Robert Bosch hat gesagt, lieber Geld verlieren als Vertrauen. Heute ist das anders.“ Der Mann, der das sagt, ist sichtlich aufgewühlt. „Schreiben Sie das!“ Er sitzt vornüber gebeugt, hat zugehört, was seine Kolleginnen und Kollegen erzählt haben, hat still seine Hände gerieben, hat immer wieder genickt und jetzt hören sie ihm zu und nicken mit dem Kopf. Wie stolz man früher war, bei Bosch zu arbeiten. Vor dem Personalbüro standen die Leute Schlange. Hochgearbeitet habe er sich, auf eine Facharbeiterposition, hat in vier Schichten gearbeitet. Bitte nichts über die genaue Position im Werk, nichts über den Werdegang und über die Stationen. Und kein Name. Zu groß ist die Angst vor Konsequenzen. Martin will er stattdessen heißen, ein schöner Name. So solide, wie Bosch einmal war, als es im Werk Homburg noch brummte.

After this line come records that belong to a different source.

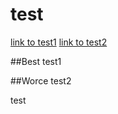 # test

[link to test1](#best-test1)
[link to test2](#worse-test2)

##Best test1



























































##Worce test2


test
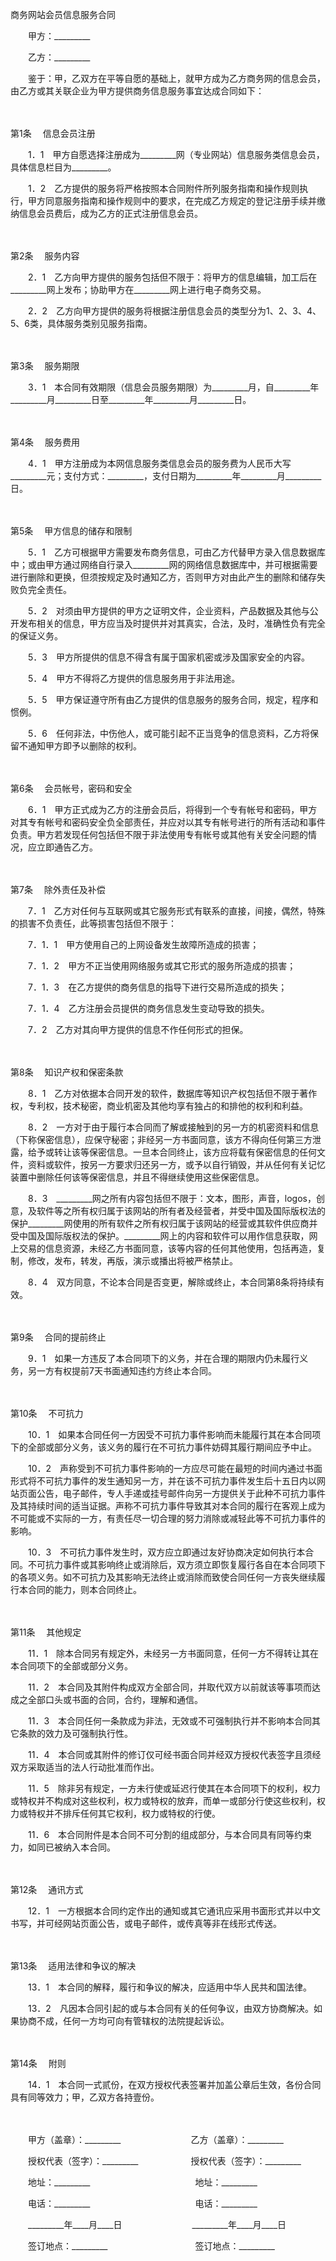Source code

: 



商务网站会员信息服务合同



 

　　甲方：_________　　

　　乙方：_________　　

　　鉴于：甲，乙双方在平等自愿的基础上，就甲方成为乙方商务网的信息会员，由乙方或其关联企业为甲方提供商务信息服务事宜达成合同如下：

　　

第1条
　信息会员注册

　　1．1　甲方自愿选择注册成为_________网（专业网站）信息服务类信息会员，具体信息栏目为_________。

　　1．2　乙方提供的服务将严格按照本合同附件所列服务指南和操作规则执行，甲方同意服务指南和操作规则中的要求，在完成乙方规定的登记注册手续并缴纳信息会员费后，成为乙方的正式注册信息会员。

　　

第2条
　服务内容

　　2．1　乙方向甲方提供的服务包括但不限于：将甲方的信息编辑，加工后在_________网上发布；协助甲方在_________网上进行电子商务交易。

　　2．2　乙方向甲方提供的服务将根据注册信息会员的类型分为1、2、3、4、5、6类，具体服务类别见服务指南。

　　

第3条
　服务期限

　　3．1　本合同有效期限（信息会员服务期限）为_________月，自_________年_________月_________日至_________年_________月_________日。

　　

第4条
　服务费用

　　4．1　甲方注册成为本网信息服务类信息会员的服务费为人民币大写_________元；支付方式：_________，支付日期为_________年_________月_________日。

　　

第5条
　甲方信息的储存和限制

　　5．1　乙方可根据甲方需要发布商务信息，可由乙方代替甲方录入信息数据库中；或由甲方通过网络自行录入_________网的网络信息数据库中，并可根据需要进行删除和更换，但须按规定及时通知乙方，否则甲方对由此产生的删除和储存失败负完全责任。

　　5．2　对须由甲方提供的甲方之证明文件，企业资料，产品数据及其他与公开发布相关的信息，甲方应当及时提供并对其真实，合法，及时，准确性负有完全的保证义务。

　　5．3　甲方所提供的信息不得含有属于国家机密或涉及国家安全的内容。

　　5．4　甲方不得将乙方提供的信息服务用于非法用途。

　　5．5　甲方保证遵守所有由乙方提供的信息服务的服务合同，规定，程序和惯例。

　　5．6　任何非法，中伤他人，或可能引起不正当竞争的信息资料，乙方将保留不通知甲方即予以删除的权利。

　　

第6条
　会员帐号，密码和安全

　　6．1　甲方正式成为乙方的注册会员后，将得到一个专有帐号和密码，甲方对其专有帐号和密码安全负全部责任，并应对以其专有帐号进行的所有活动和事件负责。甲方若发现任何包括但不限于非法使用专有帐号或其他有关安全问题的情况，应立即通告乙方。

　　

第7条
　除外责任及补偿

　　7．1　乙方对任何与互联网或其它服务形式有联系的直接，间接，偶然，特殊的损害不负责任，此等损害包括但不限于：

　　7．1．1　甲方使用自己的上网设备发生故障所造成的损害；

　　7．1．2　甲方不正当使用网络服务或其它形式的服务所造成的损害；

　　7．1．3　在乙方提供的商务信息的指导下进行交易所造成的损失；

　　7．1．4　乙方注册会员提供的商务信息发生变动导致的损失。

　　7．2　乙方对其向甲方提供的信息不作任何形式的担保。

　　

第8条
　知识产权和保密条款

　　8．1　乙方对依据本合同开发的软件，数据库等知识产权包括但不限于著作权，专利权，技术秘密，商业机密及其他均享有独占的和排他的权利和利益。

　　8．2　一方对于由于履行本合同而了解或接触到的另一方的机密资料和信息（下称保密信息），应保守秘密；非经另一方书面同意，该方不得向任何第三方泄露，给予或转让该等保密信息。一旦本合同终止，该方应将载有保密信息的任何文件，资料或软件，按另一方要求归还另一方，或予以自行销毁，并从任何有关记忆装置中删除任何该等保密信息，并且不得继续使用这些保密信息。

　　8．3　_________网之所有内容包括但不限于：文本，图形，声音，logos，创意，及软件等之所有权归属于该网站的所有者及经营者，并受中国及国际版权法的保护_________网使用的所有软件之所有权归属于该网站的经营或其软件供应商并受中国及国际版权法的保护。_________网上的内容和软件可以用作信息获取，网上交易的信息资源，未经乙方书面同意，该等内容的任何其他使用，包括再造，复制，修改，发布，转发，再版，演示或播出将被严格禁止。

　　8．4　双方同意，不论本合同是否变更，解除或终止，本合同第8条将持续有效。

　　

第9条
　合同的提前终止

　　9．1　如果一方违反了本合同项下的义务，并在合理的期限内仍未履行义务，另一方有权提前7天书面通知违约方终止本合同。

　　

第10条
　不可抗力

　　10．1　如果本合同任何一方因受不可抗力事件影响而未能履行其在本合同项下的全部或部分义务，该义务的履行在不可抗力事件妨碍其履行期间应予中止。

　　10．2　声称受到不可抗力事件影响的一方应尽可能在最短的时间内通过书面形式将不可抗力事件的发生通知另一方，并在该不可抗力事件发生后十五日内以网站页面公告，电子邮件，专人手递或挂号邮件向另一方提供关于此种不可抗力事件及其持续时间的适当证据。声称不可抗力事件导致其对本合同的履行在客观上成为不可能或不实际的一方，有责任尽一切合理的努力消除或减轻此等不可抗力事件的影响。

　　10．3　不可抗力事件发生时，双方应立即通过友好协商决定如何执行本合同。不可抗力事件或其影响终止或消除后，双方须立即恢复履行各自在本合同项下的各项义务。如不可抗力及其影响无法终止或消除而致使合同任何一方丧失继续履行本合同的能力，则本合同终止。

　　

第11条
　其他规定

　　11．1　除本合同另有规定外，未经另一方书面同意，任何一方不得转让其在本合同项下的全部或部分义务。

　　11．2　本合同及其附件构成双方全部合同，并取代双方以前就该等事项而达成之全部口头或书面的合同，合约，理解和通信。

　　11．3　本合同任何一条款成为非法，无效或不可强制执行并不影响本合同其它条款的效力及可强制执行性。

　　11．4　本合同或其附件的修订仅可经书面合同并经双方授权代表签字且须经双方采取适当的法人行动批准而作出。

　　11．5　除非另有规定，一方未行使或延迟行使其在本合同项下的权利，权力或特权并不构成对这些权利，权力或特权的放弃，而单一或部分行使这些权利，权力或特权并不排斥任何其它权利，权力或特权的行使。

　　11．6　本合同附件是本合同不可分割的组成部分，与本合同具有同等约束力，如同已被纳入本合同。

　　

第12条
　通讯方式

　　12．1　一方根据本合同约定作出的通知或其它通讯应采用书面形式并以中文书写，并可经网站页面公告，或电子邮件，或传真等非在线形式传送。

　　

第13条
　适用法律和争议的解决

　　13．1　本合同的解释，履行和争议的解决，应适用中华人民共和国法律。

　　13．2　凡因本合同引起的或与本合同有关的任何争议，由双方协商解决。如果协商不成，任何一方均可向有管辖权的法院提起诉讼。

　　

第14条
　附则

　　14．1　本合同一式贰份，在双方授权代表签署并加盖公章后生效，各份合同具有同等效力；甲，乙双方各持壹份。

　　

　　甲方（盖章）：_________　　　　　　　　乙方（盖章）：_________　　

　　授权代表（签字）：_________　　　　　　授权代表（签字）：_________　　

　　地址：_________　　　　　　　　　　　　地址：_________　　

　　电话：_________　　　　　　　　　　　　电话：_________　　

　　_________年____月____日　　　　　　　　_________年____月____日　　

　　签订地点：_________　　　　　　　　　　签订地点：_________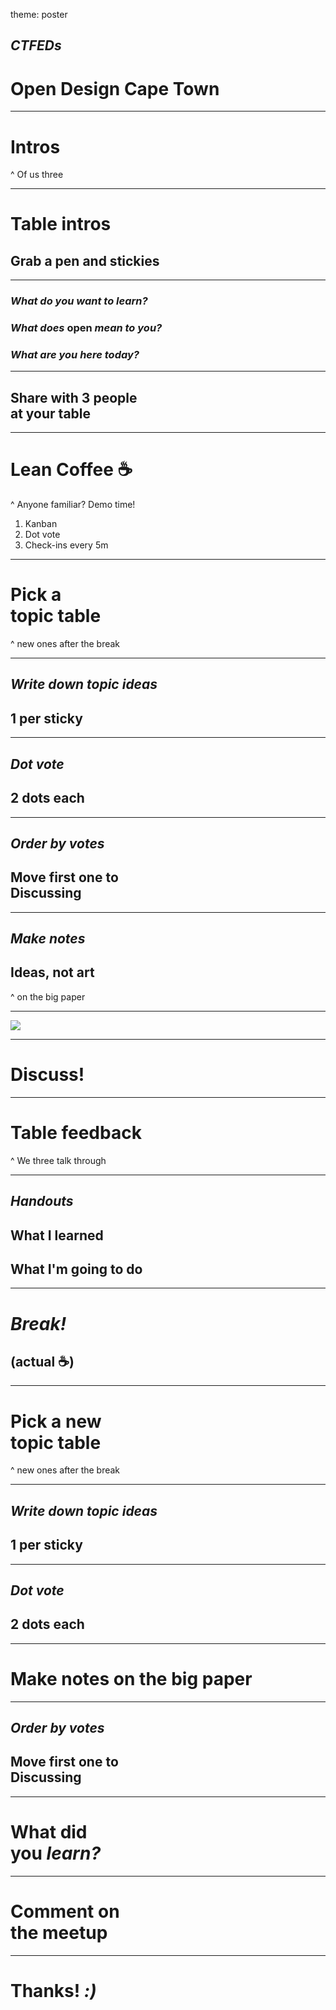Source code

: theme: poster

## *CTFEDs*
# Open Design Cape Town

---

# Intros

^ Of us three

---

# Table intros
## Grab a pen and stickies

---

### *What do you want to learn?*
### *What does* open *mean to you?*
### *What are you here today?*

---

## Share with 3 people<br>at your table

---

# Lean Coffee :coffee:

^ Anyone familiar?
Demo time!
1. Kanban
2. Dot vote
3. Check-ins every 5m

---

# Pick a<br>topic table

^ new ones after the break

---

## *Write down topic ideas*
## 1 per sticky

---

## *Dot vote*
## 2 dots each

---

## *Order by votes*
## Move first one to<br>**Discussing**

---

## *Make notes*
## Ideas, not art

^ on the big paper

---

![](sketchnotes.jpg)

---

# **Discuss!**

---

# Table feedback

^ We three talk through

---

## *Handouts*
## What I learned
## What I'm going to do

---

# *Break!*
## (actual :coffee:)

---

# Pick a new<br>topic table

^ new ones after the break

---

## *Write down topic ideas*
## 1 per sticky

---

## *Dot vote*
## 2 dots each

---

# Make notes on the big paper

---

## *Order by votes*
## Move first one to<br>**Discussing**

---

# What did<br>you *learn?*

---

# Comment on<br>the meetup

---

# Thanks! *:)*

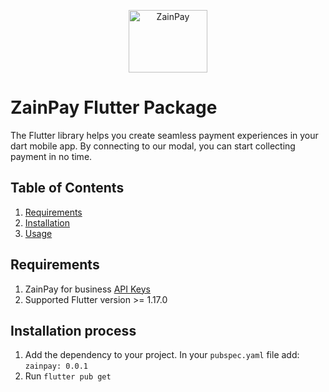 <p align="center">  
   <img title="ZainPay" height="100" src="https://github.com/itcglobal/zainpay/blob/main/zainpay.png" width="50%"/>
</p>  

# ZainPay Flutter Package

The Flutter library helps you create seamless payment experiences in your dart mobile app. By connecting to our modal, you can start collecting payment in no time.


## Table of Contents

1. [Requirements](#requirements)
2. [Installation](#installation)
3. [Usage](#usage)

## Requirements

1. ZainPay for business [API Keys](https://https://zainpay.ng/developers)
2. Supported Flutter version >= 1.17.0


## Installation process

1. Add the dependency to your project. In your `pubspec.yaml` file add: `zainpay: 0.0.1`
2. Run `flutter pub get`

Und heute? Keine vier Schichten mehr, weniger Lohn und wer befristet angestellt ist, sieht der Entlassung entgegen. „Ich habe jetzt 1.000 Euro weniger im Monat“, sagt Martin. „Das Werk wird immer weiter heruntergefahren.“ Die Produktion werde in die Fabrik in Bursa verschoben, südlich von Istanbul. Und Homburg? Keine Neueinstellungen, viele Lehrlinge sind nach der Facharbeiterprüfung schnell fort zu anderen Bosch-Werken, Überalterung, hoher Krankenstand. Und dann sagt einer dieses Wort, das die Werksleiter im Munde führen: Bettkantenentscheidung. Als ob sie jeden Morgen auf der Matte sitzen und überlegen, ob sie sich überhaupt zu Bosch aufmachen sollten. So viel Argwohn in einem einzigen Wort. „Das Vertrauen ist weg.“ Kopfnicken. „Herzlichen Glückwunsch, Robert!“, sagt Martin.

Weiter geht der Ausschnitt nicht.